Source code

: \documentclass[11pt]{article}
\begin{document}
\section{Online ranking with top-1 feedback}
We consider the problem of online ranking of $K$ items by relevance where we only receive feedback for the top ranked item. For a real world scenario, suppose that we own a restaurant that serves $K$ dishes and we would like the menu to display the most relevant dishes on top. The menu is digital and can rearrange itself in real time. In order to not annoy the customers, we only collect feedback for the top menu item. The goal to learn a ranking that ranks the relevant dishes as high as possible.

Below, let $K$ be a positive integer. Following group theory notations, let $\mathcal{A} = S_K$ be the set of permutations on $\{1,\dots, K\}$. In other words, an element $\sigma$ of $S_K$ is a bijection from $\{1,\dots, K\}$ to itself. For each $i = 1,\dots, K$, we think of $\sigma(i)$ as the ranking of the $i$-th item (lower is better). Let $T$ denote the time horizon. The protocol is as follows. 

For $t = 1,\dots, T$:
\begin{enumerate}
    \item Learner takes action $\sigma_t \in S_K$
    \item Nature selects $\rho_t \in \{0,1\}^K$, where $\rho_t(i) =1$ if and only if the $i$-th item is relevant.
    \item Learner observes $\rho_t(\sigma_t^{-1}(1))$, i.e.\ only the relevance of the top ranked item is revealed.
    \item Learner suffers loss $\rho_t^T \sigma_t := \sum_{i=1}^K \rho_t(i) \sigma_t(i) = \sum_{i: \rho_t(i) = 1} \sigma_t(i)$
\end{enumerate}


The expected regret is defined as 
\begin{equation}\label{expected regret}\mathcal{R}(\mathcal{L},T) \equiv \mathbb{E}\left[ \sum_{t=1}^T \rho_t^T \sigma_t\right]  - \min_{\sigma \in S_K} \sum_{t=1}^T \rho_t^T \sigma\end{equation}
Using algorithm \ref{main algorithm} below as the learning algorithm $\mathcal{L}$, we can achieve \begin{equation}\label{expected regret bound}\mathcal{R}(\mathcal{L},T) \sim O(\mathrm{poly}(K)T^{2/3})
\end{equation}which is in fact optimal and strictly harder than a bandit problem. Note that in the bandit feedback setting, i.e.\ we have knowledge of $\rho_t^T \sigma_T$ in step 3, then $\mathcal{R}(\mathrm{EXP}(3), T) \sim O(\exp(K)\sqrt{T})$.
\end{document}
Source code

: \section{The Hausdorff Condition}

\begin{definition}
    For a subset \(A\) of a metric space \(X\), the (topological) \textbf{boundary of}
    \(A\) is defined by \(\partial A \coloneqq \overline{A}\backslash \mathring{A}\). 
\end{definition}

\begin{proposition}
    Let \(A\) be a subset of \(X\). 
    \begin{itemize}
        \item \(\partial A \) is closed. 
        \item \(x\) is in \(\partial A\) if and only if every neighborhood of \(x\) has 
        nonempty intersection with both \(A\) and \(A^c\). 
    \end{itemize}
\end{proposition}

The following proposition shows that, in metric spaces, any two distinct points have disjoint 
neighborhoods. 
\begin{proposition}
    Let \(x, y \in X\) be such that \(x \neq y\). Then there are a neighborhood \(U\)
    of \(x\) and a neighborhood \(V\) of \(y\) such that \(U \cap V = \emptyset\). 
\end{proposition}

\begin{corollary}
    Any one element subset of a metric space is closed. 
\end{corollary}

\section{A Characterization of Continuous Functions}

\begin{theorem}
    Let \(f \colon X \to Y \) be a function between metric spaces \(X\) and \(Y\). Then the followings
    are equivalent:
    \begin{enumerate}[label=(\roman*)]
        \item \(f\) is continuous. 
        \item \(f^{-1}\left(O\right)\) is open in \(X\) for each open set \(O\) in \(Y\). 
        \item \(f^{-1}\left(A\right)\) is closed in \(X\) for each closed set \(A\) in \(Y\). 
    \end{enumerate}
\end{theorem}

* **ACTIVITY**
Every line in the listing above should be repeated exactly.

* **TASK ANSWER**
Source code

: \documentclass[11pt]{article}
\begin{document}
\section{Online ranking with top-1 feedback}
We consider the problem of online ranking of $K$ items by relevance where we only receive feedback for the top ranked item. For a real world scenario, suppose that we own a restaurant that serves $K$ dishes and we would like the menu to display the most relevant dishes on top. The menu is digital and can rearrange itself in real time. In order to not annoy the customers, we only collect feedback for the top menu item. The goal to learn a ranking that ranks the relevant dishes as high as possible.

Below, let $K$ be a positive integer. Following group theory notations, let $\mathcal{A} = S_K$ be the set of permutations on $\{1,\dots, K\}$. In other words, an element $\sigma$ of $S_K$ is a bijection from $\{1,\dots, K\}$ to itself. For each $i = 1,\dots, K$, we think of $\sigma(i)$ as the ranking of the $i$-th item (lower is better). Let $T$ denote the time horizon. The protocol is as follows. 

For $t = 1,\dots, T$:
\begin{enumerate}
    \item Learner takes action $\sigma_t \in S_K$
    \item Nature selects $\rho_t \in \{0,1\}^K$, where $\rho_t(i) =1$ if and only if the $i$-th item is relevant.
    \item Learner observes $\rho_t(\sigma_t^{-1}(1))$, i.e.\ only the relevance of the top ranked item is revealed.
    \item Learner suffers loss $\rho_t^T \sigma_t := \sum_{i=1}^K \rho_t(i) \sigma_t(i) = \sum_{i: \rho_t(i) = 1} \sigma_t(i)$
\end{enumerate}


The expected regret is defined as 
\begin{equation}\label{expected regret}\mathcal{R}(\mathcal{L},T) \equiv \mathbb{E}\left[ \sum_{t=1}^T \rho_t^T \sigma_t\right]  - \min_{\sigma \in S_K} \sum_{t=1}^T \rho_t^T \sigma\end{equation}
Using algorithm \ref{main algorithm} below as the learning algorithm $\mathcal{L}$, we can achieve \begin{equation}\label{expected regret bound}\mathcal{R}(\mathcal{L},T) \sim O(\mathrm{poly}(K)T^{2/3})
\end{equation}which is in fact optimal and strictly harder than a bandit problem. Note that in the bandit feedback setting, i.e.\ we have knowledge of $\rho_t^T \sigma_T$ in step 3, then $\mathcal{R}(\mathrm{EXP}(3), T) \sim O(\exp(K)\sqrt{T})$.
\end{document}
Source code

: \section{The Hausdorff Condition}

\begin{definition}
    For a subset \(A\) of a metric space \(X\), the (topological) \textbf{boundary of}
    \(A\) is defined by \(\partial A \coloneqq \overline{A}\backslash \mathring{A}\). 
\end{definition}

\begin{proposition}
    Let \(A\) be a subset of \(X\). 
    \begin{itemize}
        \item \(\partial A \) is closed. 
        \item \(x\) is in \(\partial A\) if and only if every neighborhood of \(x\) has 
        nonempty intersection with both \(A\) and \(A^c\). 
    \end{itemize}
\end{proposition}

The following proposition shows that, in metric spaces, any two distinct points have disjoint 
neighborhoods. 
\begin{proposition}
    Let \(x, y \in X\) be such that \(x \neq y\). Then there are a neighborhood \(U\)
    of \(x\) and a neighborhood \(V\) of \(y\) such that \(U \cap V = \emptyset\). 
\end{proposition}

\begin{corollary}
    Any one element subset of a metric space is closed. 
\end{corollary}

\section{A Characterization of Continuous Functions}

\begin{theorem}
    Let \(f \colon X \to Y \) be a function between metric spaces \(X\) and \(Y\). Then the followings
    are equivalent:
    \begin{enumerate}[label=(\roman*)]
        \item \(f\) is continuous. 
        \item \(f^{-1}\left(O\right)\) is open in \(X\) for each open set \(O\) in \(Y\). 
        \item \(f^{-1}\left(A\right)\) is closed in \(X\) for each closed set \(A\) in \(Y\). 
    \end{enumerate}
\end{theorem}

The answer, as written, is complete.